- **WORK REQUEST**: Tally the lines in these records that hold the string "pull", and reply with the number alone.

--- START ---

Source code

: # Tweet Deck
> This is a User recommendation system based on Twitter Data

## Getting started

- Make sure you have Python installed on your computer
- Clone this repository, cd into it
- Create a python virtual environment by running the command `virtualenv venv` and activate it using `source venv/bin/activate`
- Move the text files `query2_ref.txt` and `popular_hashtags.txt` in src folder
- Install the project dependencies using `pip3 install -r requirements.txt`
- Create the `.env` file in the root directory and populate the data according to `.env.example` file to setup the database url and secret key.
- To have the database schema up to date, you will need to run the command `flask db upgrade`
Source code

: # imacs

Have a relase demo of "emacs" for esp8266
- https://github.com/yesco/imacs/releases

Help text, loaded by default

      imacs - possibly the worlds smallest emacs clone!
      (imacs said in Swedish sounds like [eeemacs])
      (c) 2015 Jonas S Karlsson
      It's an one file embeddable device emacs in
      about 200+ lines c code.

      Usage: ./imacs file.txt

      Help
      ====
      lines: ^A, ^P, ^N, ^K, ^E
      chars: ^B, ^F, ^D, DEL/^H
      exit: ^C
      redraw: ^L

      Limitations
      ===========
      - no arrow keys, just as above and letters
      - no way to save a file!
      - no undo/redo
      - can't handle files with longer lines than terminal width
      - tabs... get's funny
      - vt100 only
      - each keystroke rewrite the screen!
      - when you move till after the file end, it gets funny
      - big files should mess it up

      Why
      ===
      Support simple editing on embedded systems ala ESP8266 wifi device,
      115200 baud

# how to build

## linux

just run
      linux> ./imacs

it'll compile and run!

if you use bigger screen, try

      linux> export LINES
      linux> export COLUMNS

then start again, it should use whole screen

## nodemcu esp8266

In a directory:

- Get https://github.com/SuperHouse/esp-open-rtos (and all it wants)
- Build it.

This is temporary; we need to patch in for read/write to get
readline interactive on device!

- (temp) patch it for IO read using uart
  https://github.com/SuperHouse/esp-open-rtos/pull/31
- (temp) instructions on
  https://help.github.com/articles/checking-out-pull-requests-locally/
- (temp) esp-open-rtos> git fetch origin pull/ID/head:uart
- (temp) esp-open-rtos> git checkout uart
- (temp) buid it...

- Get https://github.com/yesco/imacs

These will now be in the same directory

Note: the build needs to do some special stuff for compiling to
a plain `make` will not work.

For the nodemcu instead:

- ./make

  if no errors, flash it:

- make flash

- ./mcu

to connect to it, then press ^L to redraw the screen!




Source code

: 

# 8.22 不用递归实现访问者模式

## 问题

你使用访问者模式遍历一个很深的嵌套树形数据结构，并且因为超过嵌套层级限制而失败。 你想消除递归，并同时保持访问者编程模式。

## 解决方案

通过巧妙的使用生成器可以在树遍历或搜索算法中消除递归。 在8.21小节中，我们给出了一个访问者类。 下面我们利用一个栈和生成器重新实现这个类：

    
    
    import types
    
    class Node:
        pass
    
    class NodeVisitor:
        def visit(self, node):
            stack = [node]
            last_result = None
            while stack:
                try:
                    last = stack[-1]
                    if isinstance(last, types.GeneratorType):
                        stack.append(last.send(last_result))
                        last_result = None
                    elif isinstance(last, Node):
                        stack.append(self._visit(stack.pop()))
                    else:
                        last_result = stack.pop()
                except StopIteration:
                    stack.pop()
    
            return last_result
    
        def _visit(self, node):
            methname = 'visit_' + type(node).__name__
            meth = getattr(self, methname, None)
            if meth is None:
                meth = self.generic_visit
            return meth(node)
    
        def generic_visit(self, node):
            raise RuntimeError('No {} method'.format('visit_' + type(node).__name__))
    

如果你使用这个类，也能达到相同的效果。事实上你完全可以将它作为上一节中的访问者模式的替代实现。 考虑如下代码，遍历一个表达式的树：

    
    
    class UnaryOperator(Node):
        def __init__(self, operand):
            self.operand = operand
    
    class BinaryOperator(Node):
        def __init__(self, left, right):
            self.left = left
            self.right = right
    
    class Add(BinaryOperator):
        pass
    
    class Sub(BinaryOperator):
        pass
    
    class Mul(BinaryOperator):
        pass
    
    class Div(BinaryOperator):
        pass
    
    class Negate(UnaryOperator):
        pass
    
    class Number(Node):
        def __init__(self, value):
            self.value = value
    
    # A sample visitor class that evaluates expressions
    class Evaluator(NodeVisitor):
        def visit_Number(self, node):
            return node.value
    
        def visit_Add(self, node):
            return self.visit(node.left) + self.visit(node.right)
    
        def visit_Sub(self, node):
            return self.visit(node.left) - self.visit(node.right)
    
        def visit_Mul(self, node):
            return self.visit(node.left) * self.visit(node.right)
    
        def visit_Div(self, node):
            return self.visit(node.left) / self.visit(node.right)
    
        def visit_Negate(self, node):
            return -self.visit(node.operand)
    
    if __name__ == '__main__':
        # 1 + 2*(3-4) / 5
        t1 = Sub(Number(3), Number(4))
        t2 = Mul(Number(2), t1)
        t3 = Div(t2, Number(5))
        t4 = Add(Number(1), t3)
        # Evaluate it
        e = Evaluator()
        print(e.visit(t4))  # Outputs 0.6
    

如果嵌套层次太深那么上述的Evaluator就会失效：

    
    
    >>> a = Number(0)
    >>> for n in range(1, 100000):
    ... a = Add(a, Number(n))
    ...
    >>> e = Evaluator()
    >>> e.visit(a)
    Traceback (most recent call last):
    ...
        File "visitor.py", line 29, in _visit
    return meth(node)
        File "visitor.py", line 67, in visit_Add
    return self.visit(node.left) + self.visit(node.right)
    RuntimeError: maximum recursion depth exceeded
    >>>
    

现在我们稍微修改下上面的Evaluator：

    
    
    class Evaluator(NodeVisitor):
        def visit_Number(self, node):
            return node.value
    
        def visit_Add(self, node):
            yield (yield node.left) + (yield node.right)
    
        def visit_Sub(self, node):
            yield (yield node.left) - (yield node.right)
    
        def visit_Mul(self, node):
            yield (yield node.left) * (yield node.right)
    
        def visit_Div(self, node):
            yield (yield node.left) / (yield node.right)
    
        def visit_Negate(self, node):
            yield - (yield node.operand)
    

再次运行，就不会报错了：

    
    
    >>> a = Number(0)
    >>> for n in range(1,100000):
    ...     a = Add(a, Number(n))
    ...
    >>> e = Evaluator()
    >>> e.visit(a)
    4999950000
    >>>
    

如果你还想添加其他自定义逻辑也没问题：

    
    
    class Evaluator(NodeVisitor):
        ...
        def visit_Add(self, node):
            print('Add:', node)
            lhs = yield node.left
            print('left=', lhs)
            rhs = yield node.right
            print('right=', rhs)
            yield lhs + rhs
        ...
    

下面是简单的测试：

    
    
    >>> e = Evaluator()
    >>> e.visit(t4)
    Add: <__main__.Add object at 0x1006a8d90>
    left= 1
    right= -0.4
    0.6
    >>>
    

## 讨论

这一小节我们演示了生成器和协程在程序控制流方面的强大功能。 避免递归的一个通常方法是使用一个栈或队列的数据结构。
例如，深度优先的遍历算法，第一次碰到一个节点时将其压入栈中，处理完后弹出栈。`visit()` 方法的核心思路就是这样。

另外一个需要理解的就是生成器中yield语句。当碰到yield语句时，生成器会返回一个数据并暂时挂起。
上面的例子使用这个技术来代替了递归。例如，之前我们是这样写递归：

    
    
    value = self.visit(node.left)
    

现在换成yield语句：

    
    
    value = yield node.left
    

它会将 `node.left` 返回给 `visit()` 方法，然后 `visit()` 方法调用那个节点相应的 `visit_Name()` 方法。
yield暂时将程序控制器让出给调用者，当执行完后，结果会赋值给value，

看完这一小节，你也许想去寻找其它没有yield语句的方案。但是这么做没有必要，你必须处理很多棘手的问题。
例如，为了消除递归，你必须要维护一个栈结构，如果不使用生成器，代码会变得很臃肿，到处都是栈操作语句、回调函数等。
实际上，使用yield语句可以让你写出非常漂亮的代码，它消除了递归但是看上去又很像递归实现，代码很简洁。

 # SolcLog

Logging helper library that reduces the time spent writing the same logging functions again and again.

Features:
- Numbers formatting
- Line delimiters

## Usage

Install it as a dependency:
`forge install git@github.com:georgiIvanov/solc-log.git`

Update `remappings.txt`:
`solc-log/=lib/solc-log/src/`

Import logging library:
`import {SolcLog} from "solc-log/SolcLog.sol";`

--- END ---

- **EXERCISE RESPONSE**: 3